Accepts a GitHub repository URL, fetches the repository contents, and returns a summary generated by an LLM.

Request body:

{
  "github_url": "https://github.com/psf/requests"
}
Field Type Required Description
github_url string Yes URL of a public GitHub repository

Response (200 OK):

{
  "summary": "Requests is a popular Python library for making HTTP requests...",
  "technologies": ["Python", "urllib3", "certifi"],
  "structure": "The project follows a standard Python package layout with the main source code in src/requests/, tests in tests/, and documentation in docs/."
}
Field Type Description
summary string A human-readable description of what the project does
technologies string[] List of main technologies, languages, and frameworks used
structure string Brief description of the project structure and organization

Error Response:

{
  "status": "error",
  "message": "Description of what went wrong"
}

Possible Errors:

  • 400 Bad Request: Missing URL or invalid URL format.
  • 502 Bad Gateway: Error communicating with the GitHub API (e.g., repository not found).
  • 500 Internal Server Error: Error generating or parsing the LLM response.

2. Server Health Check

Endpoint: GET /health

Returns the server status. Used for monitoring.

Response:

{
  "status": "ok"
}

How it works under the hood (Architecture)

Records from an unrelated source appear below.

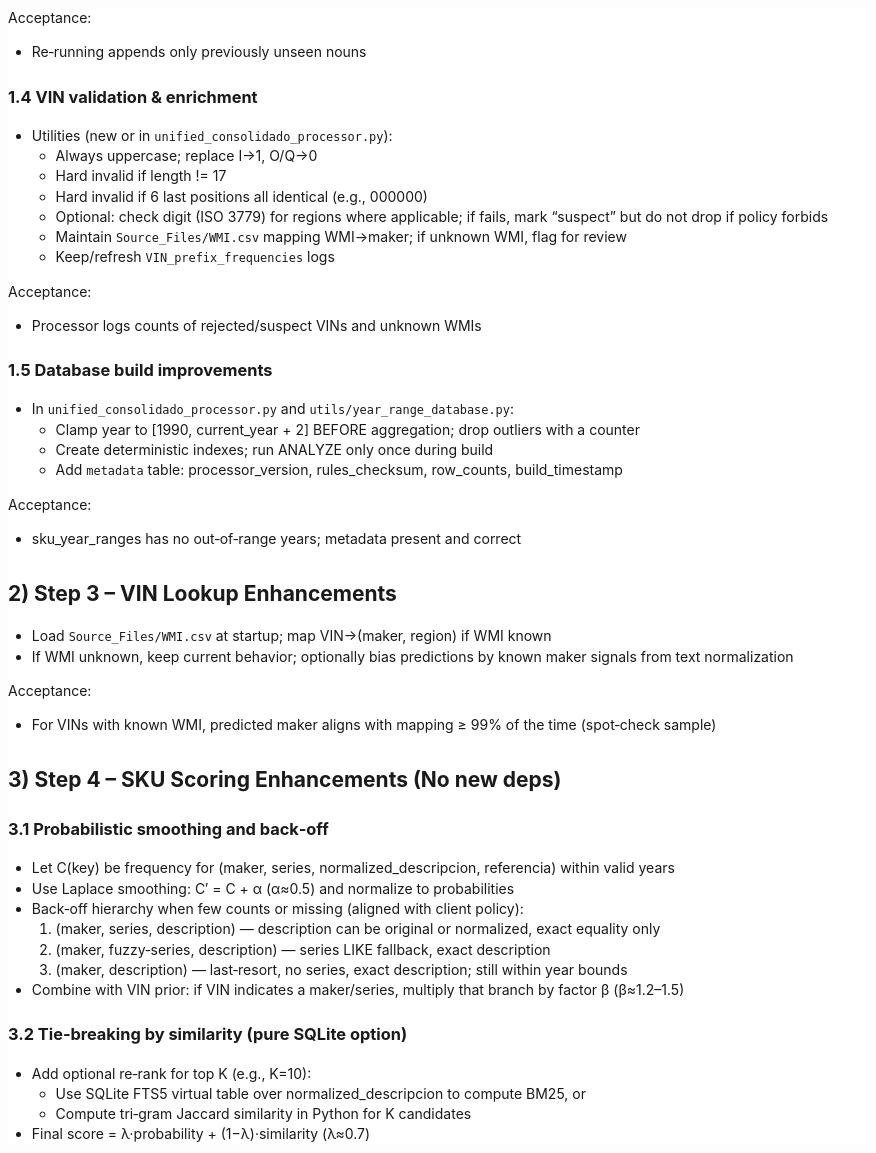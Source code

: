 Acceptance:
- Re‑running appends only previously unseen nouns

### 1.4 VIN validation & enrichment
- Utilities (new or in `unified_consolidado_processor.py`):
  - Always uppercase; replace I→1, O/Q→0
  - Hard invalid if length != 17
  - Hard invalid if 6 last positions all identical (e.g., 000000)
  - Optional: check digit (ISO 3779) for regions where applicable; if fails, mark “suspect” but do not drop if policy forbids
  - Maintain `Source_Files/WMI.csv` mapping WMI→maker; if unknown WMI, flag for review
  - Keep/refresh `VIN_prefix_frequencies` logs

Acceptance:
- Processor logs counts of rejected/suspect VINs and unknown WMIs

### 1.5 Database build improvements
- In `unified_consolidado_processor.py` and `utils/year_range_database.py`:
  - Clamp year to [1990, current_year + 2] BEFORE aggregation; drop outliers with a counter
  - Create deterministic indexes; run ANALYZE only once during build
  - Add `metadata` table: processor_version, rules_checksum, row_counts, build_timestamp

Acceptance:
- sku_year_ranges has no out‑of‑range years; metadata present and correct

## 2) Step 3 – VIN Lookup Enhancements
- Load `Source_Files/WMI.csv` at startup; map VIN→(maker, region) if WMI known
- If WMI unknown, keep current behavior; optionally bias predictions by known maker signals from text normalization

Acceptance:
- For VINs with known WMI, predicted maker aligns with mapping ≥ 99% of the time (spot‑check sample)

## 3) Step 4 – SKU Scoring Enhancements (No new deps)

### 3.1 Probabilistic smoothing and back‑off
- Let C(key) be frequency for (maker, series, normalized_descripcion, referencia) within valid years
- Use Laplace smoothing: C′ = C + α (α≈0.5) and normalize to probabilities
- Back‑off hierarchy when few counts or missing (aligned with client policy):
  1) (maker, series, description) — description can be original or normalized, exact equality only
  2) (maker, fuzzy‑series, description) — series LIKE fallback, exact description
  3) (maker, description) — last‑resort, no series, exact description; still within year bounds
- Combine with VIN prior: if VIN indicates a maker/series, multiply that branch by factor β (β≈1.2–1.5)

### 3.2 Tie‑breaking by similarity (pure SQLite option)
- Add optional re‑rank for top K (e.g., K=10):
  - Use SQLite FTS5 virtual table over normalized_descripcion to compute BM25, or
  - Compute tri‑gram Jaccard similarity in Python for K candidates
- Final score = λ·probability + (1−λ)·similarity (λ≈0.7)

  1. analyze_repo_structure: Fetches the repository file tree (up to depth 2) and the README.md. Sends them to the LLM with a prompt to return a JSON array of up to 6 most important files (configs, entry points, core logic).
  2. generate_repo_summary: Downloads the source code of those 6 files via the GitHub API. Then, all the context (Tree + README + Code) is sent in a second LLM call with a strict Pydantic response schema (RepoSummarySchema) to form the final result.